香り:甘く華やかな熟成香。少しグラッシーで、ミントタブレットを思わせる爽やかさ。アプリコット、熟した洋梨、合わせて60年代のトロピカルフルーツを思わせるニュアンス。徐々にウッディーな樽材のアロマも強くなってくる。グラスの残り香はウェアハウスを彷彿とさせる。

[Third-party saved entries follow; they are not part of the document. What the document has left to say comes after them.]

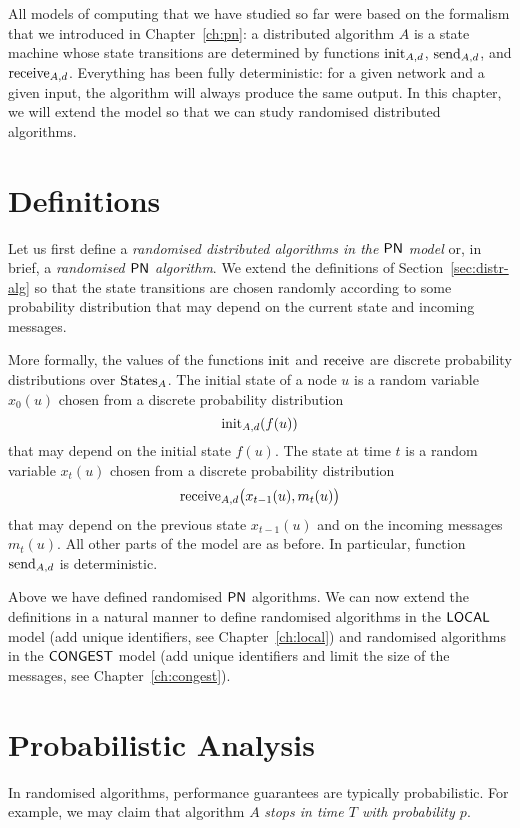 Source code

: 
All models of computing that we have studied so far were based on the formalism that we introduced in Chapter~\ref{ch:pn}: a distributed algorithm $A$ is a state machine whose state transitions are determined by functions $\operatorname{init}_{A,d}$, $\operatorname{send}_{A,d}$, and $\operatorname{receive}_{A,d}$. Everything has been fully deterministic: for a given network and a given input, the algorithm will always produce the same output. In this chapter, we will extend the model so that we can study randomised distributed algorithms.


\section{Definitions}\label{sec:randomised}

Let us first define a \emph{randomised distributed algorithms in the $\textup{\sffamily PN}$ model} or, in brief, a \emph{randomised $\textup{\sffamily PN}$ algorithm}. We extend the definitions of Section~\ref{sec:distr-alg} so that the state transitions are chosen randomly according to some probability distribution that may depend on the current state and incoming messages.

More formally, the values of the functions $\operatorname{init}$ and $\operatorname{receive}$ are discrete probability distributions over $\operatorname{States}_A$. The initial state of a node $u$ is a random variable $x_0(u)$ chosen from a discrete probability distribution \[\operatorname{init}_{A,d}(f(u))\] that may depend on the initial state $f(u)$. The state at time $t$ is a random variable $x_t(u)$ chosen from a discrete probability distribution \[\operatorname{receive}_{A,d}\bigl(x_{t-1}(u), m_t(u) \bigr)\] that may depend on the previous state $x_{t-1}(u)$ and on the incoming messages $m_t(u)$. All other parts of the model are as before. In particular, function $\operatorname{send}_{A,d}$ is deterministic.

Above we have defined randomised $\textup{\sffamily PN}$ algorithms. We can now extend the definitions in a natural manner to define randomised algorithms in the $\textup{\sffamily LOCAL}$ model (add unique identifiers, see Chapter~\ref{ch:local}) and randomised algorithms in the $\textup{\sffamily CONGEST}$ model (add unique identifiers and limit the size of the messages, see Chapter~\ref{ch:congest}).


\section{Probabilistic Analysis}

In randomised algorithms, performance guarantees are typically probabilistic. For example, we may claim that algorithm $A$ \emph{stops in time $T$ with probability $p$}.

味:少し水っぽい口当たりから、フルーティーな樽感。林檎のカラメル煮、アプリコットジャム、カカオチョコレート、香り同様にトロピカルなニュアンスが麦芽風味と共に現れ、鼻腔に抜けていく。ややボディは軽いが充実した熟成感だ。
余韻はドライでウッディ、濃く入れた紅茶のタンニンの渋み、フルーティーで長く続く。

マクダフらしい、ほのかにミントを伴う充実したフルーティーさがポイントとなる1本。多彩な香味と強い熟成感は、30年以上の長期熟成原酒だからこそと感じられる構成。
加水しても少量程度であれば大きく崩れることはない。麦芽風味が開くだけでなく、余韻のウッディーさとバランスがとれてくる。

ウイスキー仲間の"富山の白豹(個人的に命名)"ことモルトヤマの下野くんからサンプル交換で頂いた1杯。昨年末に頂いて、ずいぶん寝かせてしまいました(汗)。
マクダフの30年は一度BAR飲みして「こりゃ中々良いぞ」と感じていたボトル、加水ボトルだけに家飲みでじっくり飲む機会を貰えて有難いです。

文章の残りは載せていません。